Segment Open
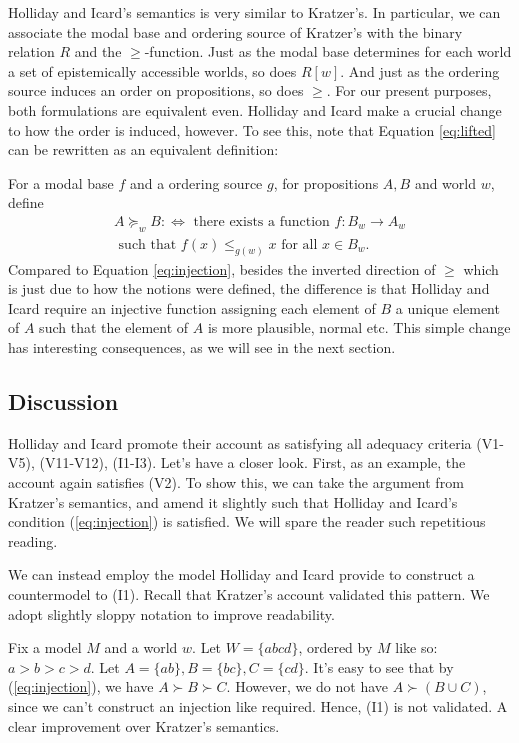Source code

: \documentclass{article}
\theoremstyle{definition}
\begin{document}
Holliday and Icard's semantics is very similar to Kratzer's.
In particular, we can associate the modal base and ordering source of Kratzer's with the binary relation $R$ and the $\geq$-function.
Just as the modal base determines for each world a set of epistemically accessible worlds, so does $R[w]$.
And just as the ordering source induces an order on propositions, so does $\geq$.
For our present purposes, both formulations are equivalent even.
Holliday and Icard make a crucial change to how the order is induced, however.
To see this, note that Equation \ref{eq:lifted} can be rewritten as an equivalent definition:

For a modal base $f$ and a ordering source $g$, for propositions $A,B$ and world $w$, define
\begin{multline}
    \tag{2*}
    \label{eq:lifted-star}
    A \succeq_w B :\iff \text{ there exists a function } f: B_w \rightarrow A_w \\ \text{ such that } f(x) \leq_{g(w)} x \text{ for all } x \in B_w.
\end{multline}
Compared to Equation \ref{eq:injection}, besides the inverted direction of $\geq$ which is just due to how the notions were defined, the difference is that Holliday and Icard require an injective function assigning each element of $B$ a unique element of $A$ such that the element of $A$ is more plausible, normal etc.
This simple change has interesting consequences, as we will see in the next section. 
\subsection{Discussion}

Holliday and Icard promote their account as satisfying all adequacy criteria (V1-V5), (V11-V12), (I1-I3).
Let's have a closer look.
First, as an example, the account again satisfies (V2).
To show this, we can take the argument from Kratzer's semantics, and amend it slightly such that Holliday and Icard's condition (\ref{eq:injection}) is satisfied.  
We will spare the reader such repetitious reading. 

We can instead employ the model Holliday and Icard provide to construct a countermodel to (I1). Recall that Kratzer's account validated this pattern. We adopt slightly sloppy notation to improve readability.  

Fix a model $M$ and a world $w$. Let $W = \{abcd\}$, ordered by $M$ like so: $a > b > c > d$. Let $A = \{ab\}, B = \{bc\}, C = \{cd\}$. It's easy to see that by (\ref{eq:injection}), we have $A \succ B \succ C$. However, we do not have $A \succ (B \cup C)$, since we can't construct an injection like required. Hence, (I1) is not validated. A clear improvement over Kratzer's semantics.
\end{document}
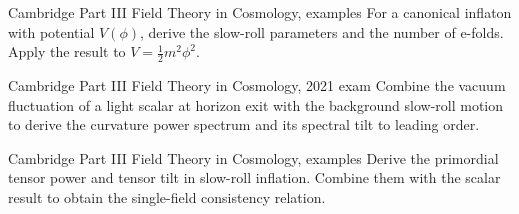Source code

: \begin{exercise}{Cambridge Part III Field Theory in Cosmology, examples}
For a canonical inflaton with potential \(V(\phi)\), derive the slow-roll
parameters and the number of e-folds.  Apply the result to
\(V=\tfrac12m^2\phi^2\).
\end{exercise}

\begin{exercise}{Cambridge Part III Field Theory in Cosmology, 2021 exam}
Combine the vacuum fluctuation of a light scalar at horizon exit with the
background slow-roll motion to derive the curvature power spectrum and its
spectral tilt to leading order.
\end{exercise}

\begin{exercise}{Cambridge Part III Field Theory in Cosmology, examples}
Derive the primordial tensor power and tensor tilt in slow-roll inflation.
Combine them with the scalar result to obtain the single-field consistency
relation.
\end{exercise}
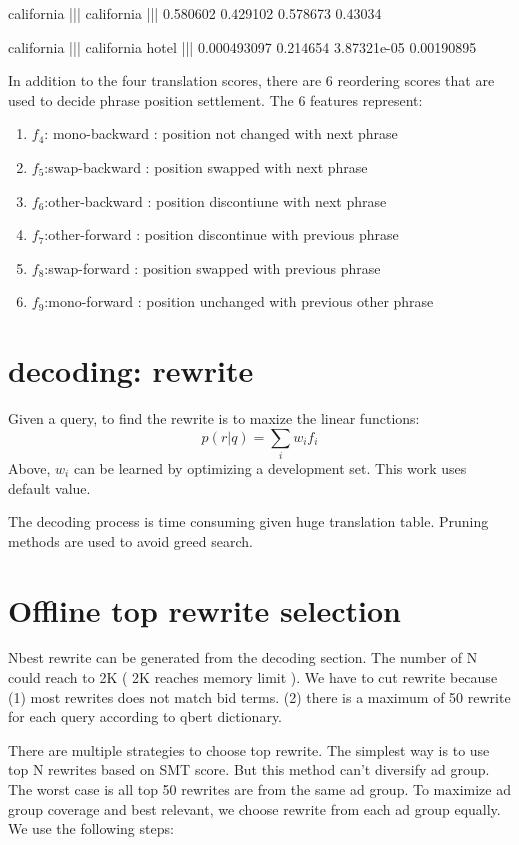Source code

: \documentclass{sig-alternate}
\begin{document}
california ||| california ||| 0.580602 0.429102 0.578673 0.43034 

california ||| california hotel ||| 0.000493097 0.214654 3.87321e-05 0.00190895


In addition to the four translation scores, there are 6 reordering scores that are used to decide phrase position settlement. The 6 features represent: 
\begin{enumerate}
\item $f_{4}$: mono-backward : position not changed with next phrase
\item $f_{5}$:swap-backward : position swapped with next phrase
\item $f_{6}$:other-backward : position discontiune with next  phrase
\item $f_{7}$:other-forward : position discontinue with previous  phrase
\item $f_{8}$:swap-forward : position swapped with previous  phrase
\item $f_{9}$:mono-forward : position unchanged with previous other phrase
\end{enumerate}  
   
\section{decoding: rewrite}

Given a query, to find the rewrite is to maxize the linear functions:
$$
p(r|q)=\sum_{i}w_{i}f_{i}
$$
Above, $w_{i}$ can be learned by optimizing a development set. This work uses default value.

The decoding process is time consuming given huge translation table. Pruning methods are used to avoid greed search.
 

\section{Offline top rewrite selection}
\label{sec:toprewrite}
Nbest rewrite can be generated from the decoding section. The number of N could reach to 2K ( 2K reaches  memory limit ). We have to cut rewrite because (1) most rewrites does not match bid terms. (2) there is a maximum of 50 rewrite for each query according to qbert dictionary.

There are multiple strategies to choose top rewrite. The simplest way is to use top N rewrites based on SMT score. But this method can't diversify ad group. The worst case is all top 50 rewrites are from the same ad group. 
To maximize ad group coverage and best relevant, we choose rewrite from each ad group equally. We use the following steps:
\end{document}
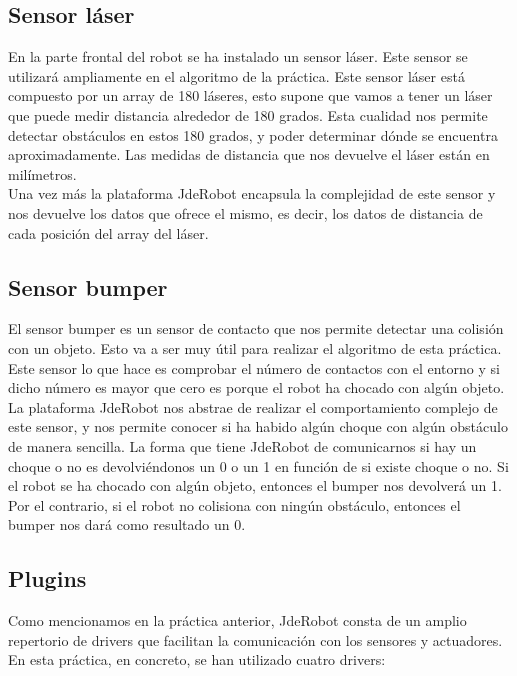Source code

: \subsection{Sensor láser}
En la parte frontal del robot se ha instalado un sensor láser. Este sensor se utilizará ampliamente en el algoritmo de la práctica. Este sensor láser está compuesto por un array de 180 láseres, esto supone que vamos a tener un láser que puede medir distancia alrededor de 180 grados. Esta cualidad nos permite detectar obstáculos en estos 180 grados, y poder determinar dónde se encuentra aproximadamente. Las medidas de distancia que nos devuelve el láser están en milímetros.\\

Una vez más la plataforma JdeRobot encapsula la complejidad de este sensor y nos devuelve los datos que ofrece el mismo, es decir, los datos de distancia de cada posición del array del láser. \\

\subsection{Sensor bumper}
El sensor bumper es un sensor de contacto que nos permite detectar una colisión con un objeto. Esto va a ser muy útil para realizar el algoritmo de esta práctica. Este sensor lo que hace es comprobar el número de contactos con el entorno y si dicho número es mayor que cero es porque el robot ha chocado con algún objeto. La plataforma JdeRobot nos abstrae de realizar el comportamiento complejo de este sensor, y nos permite conocer si ha habido algún choque con algún obstáculo de manera sencilla. La forma que tiene JdeRobot de comunicarnos si hay un choque o no es devolviéndonos un 0 o un 1 en función de si existe choque o no. Si el robot se ha chocado con algún objeto, entonces el bumper nos devolverá un 1. Por el contrario, si el robot no colisiona con ningún obstáculo, entonces el bumper nos dará como resultado un 0.\\

\subsection{Plugins}
Como mencionamos en la práctica anterior, JdeRobot consta de un amplio repertorio de drivers que facilitan la comunicación con los sensores y actuadores. En esta práctica, en concreto, se han utilizado cuatro drivers: 

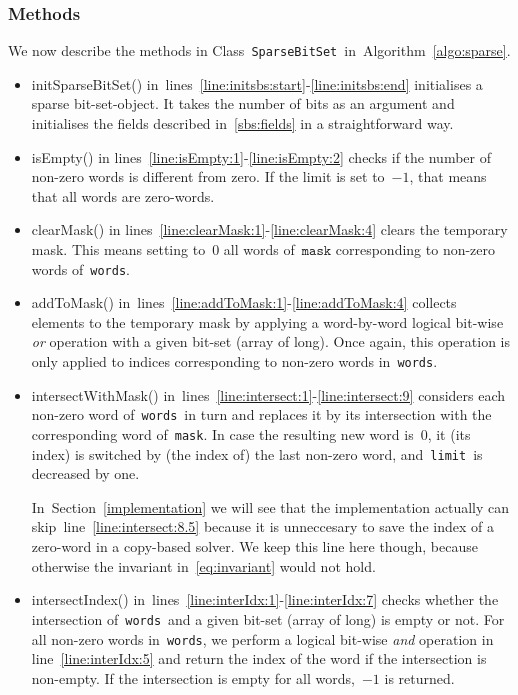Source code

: \documentclass[a4paper,11pt]{article}
\newcommand{\Secref}[1]{Section~\ref{#1}}
\newcommand{\Algoref}[1]{Algorithm~\ref{#1}}
\newcommand{\lineref}[1]{line~\ref{#1}}
\newcommand{\linesref}[2]{lines~\ref{#1}-\ref{#2}}
\newcommand{\Eqref}[1]{\eqref{#1}}
\newcommand{\Words}{\texttt{words}}
\newcommand{\Mask}{\texttt{mask}}
\newcommand{\Limit}{\texttt{limit}}
\newcommand{\SparseBitSet}{\texttt{SparseBitSet}}
\numberwithin{equation}{section}
\begin{document}
\subsubsection{Methods}
We now describe the methods in Class~\SparseBitSet~in~\Algoref{algo:sparse}.

\begin{itemize}
  \item initSparseBitSet() in~\linesref{line:initsbs:start}{line:initsbs:end}
    initialises a sparse bit-set-object. It takes 
    the number of bits as an argument and initialises the fields
    described in~\ref{sbs:fields} in a straightforward way.

  \item isEmpty() in lines~\ref{line:isEmpty:1}-\ref{line:isEmpty:2} checks
    if the number of non-zero words is different from zero. If the limit is
    set to~$-1$, that means that all words are zero-words.

  \item clearMask() in lines~\ref{line:clearMask:1}-\ref{line:clearMask:4}
    clears the temporary mask. This means setting to~$0$ all words of~$\Mask$
    corresponding to non-zero words of~\Words.

  \item addToMask() in~\linesref{line:addToMask:1}{line:addToMask:4} collects
    elements to the temporary mask by applying a word-by-word logical bit-wise
    \emph{or} operation with a given bit-set (array of long).
    Once again, this operation is only applied to indices corresponding to
    non-zero words in~\Words.

  \item intersectWithMask() in~\linesref{line:intersect:1}{line:intersect:9}
    considers each non-zero word of~\Words~in turn
    and replaces it by its intersection with the corresponding word of~\Mask.
    In case the resulting new word is~$0$, it (its index) is switched
    by (the index of) the last non-zero word, and~\Limit~is
    decreased by one.
    
    In~\Secref{implementation} we will see that the implementation
    actually can skip~\lineref{line:intersect:8.5} because it is unneccesary
    to save the index of a zero-word in a copy-based solver. We keep this
    line here though, because otherwise the invariant in~\Eqref{eq:invariant} 
    would not hold.
    
  \item intersectIndex() in~\linesref{line:interIdx:1}{line:interIdx:7}
    checks whether the intersection of~\Words~and a given bit-set
    (array of long) is empty or not. For all non-zero words in~\Words,
    we perform a logical bit-wise \emph{and} operation 
    in line~\ref{line:interIdx:5} and return
    the index of the word if the intersection is non-empty. If the
    intersection is empty for all words,~$-1$ is returned.
\end{itemize}
\end{document}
Segment Closed
=== WHAT TO DO ===
The range runs from the line with "Nbest rewrite can" up to and including the line with "To maximize ad" in the listing above; please write out exactly those lines and nothing more.

=== RESULT ===
Nbest rewrite can be generated from the decoding section. The number of N could reach to 2K ( 2K reaches  memory limit ). We have to cut rewrite because (1) most rewrites does not match bid terms. (2) there is a maximum of 50 rewrite for each query according to qbert dictionary.

There are multiple strategies to choose top rewrite. The simplest way is to use top N rewrites based on SMT score. But this method can't diversify ad group. The worst case is all top 50 rewrites are from the same ad group. 
To maximize ad group coverage and best relevant, we choose rewrite from each ad group equally. We use the following steps:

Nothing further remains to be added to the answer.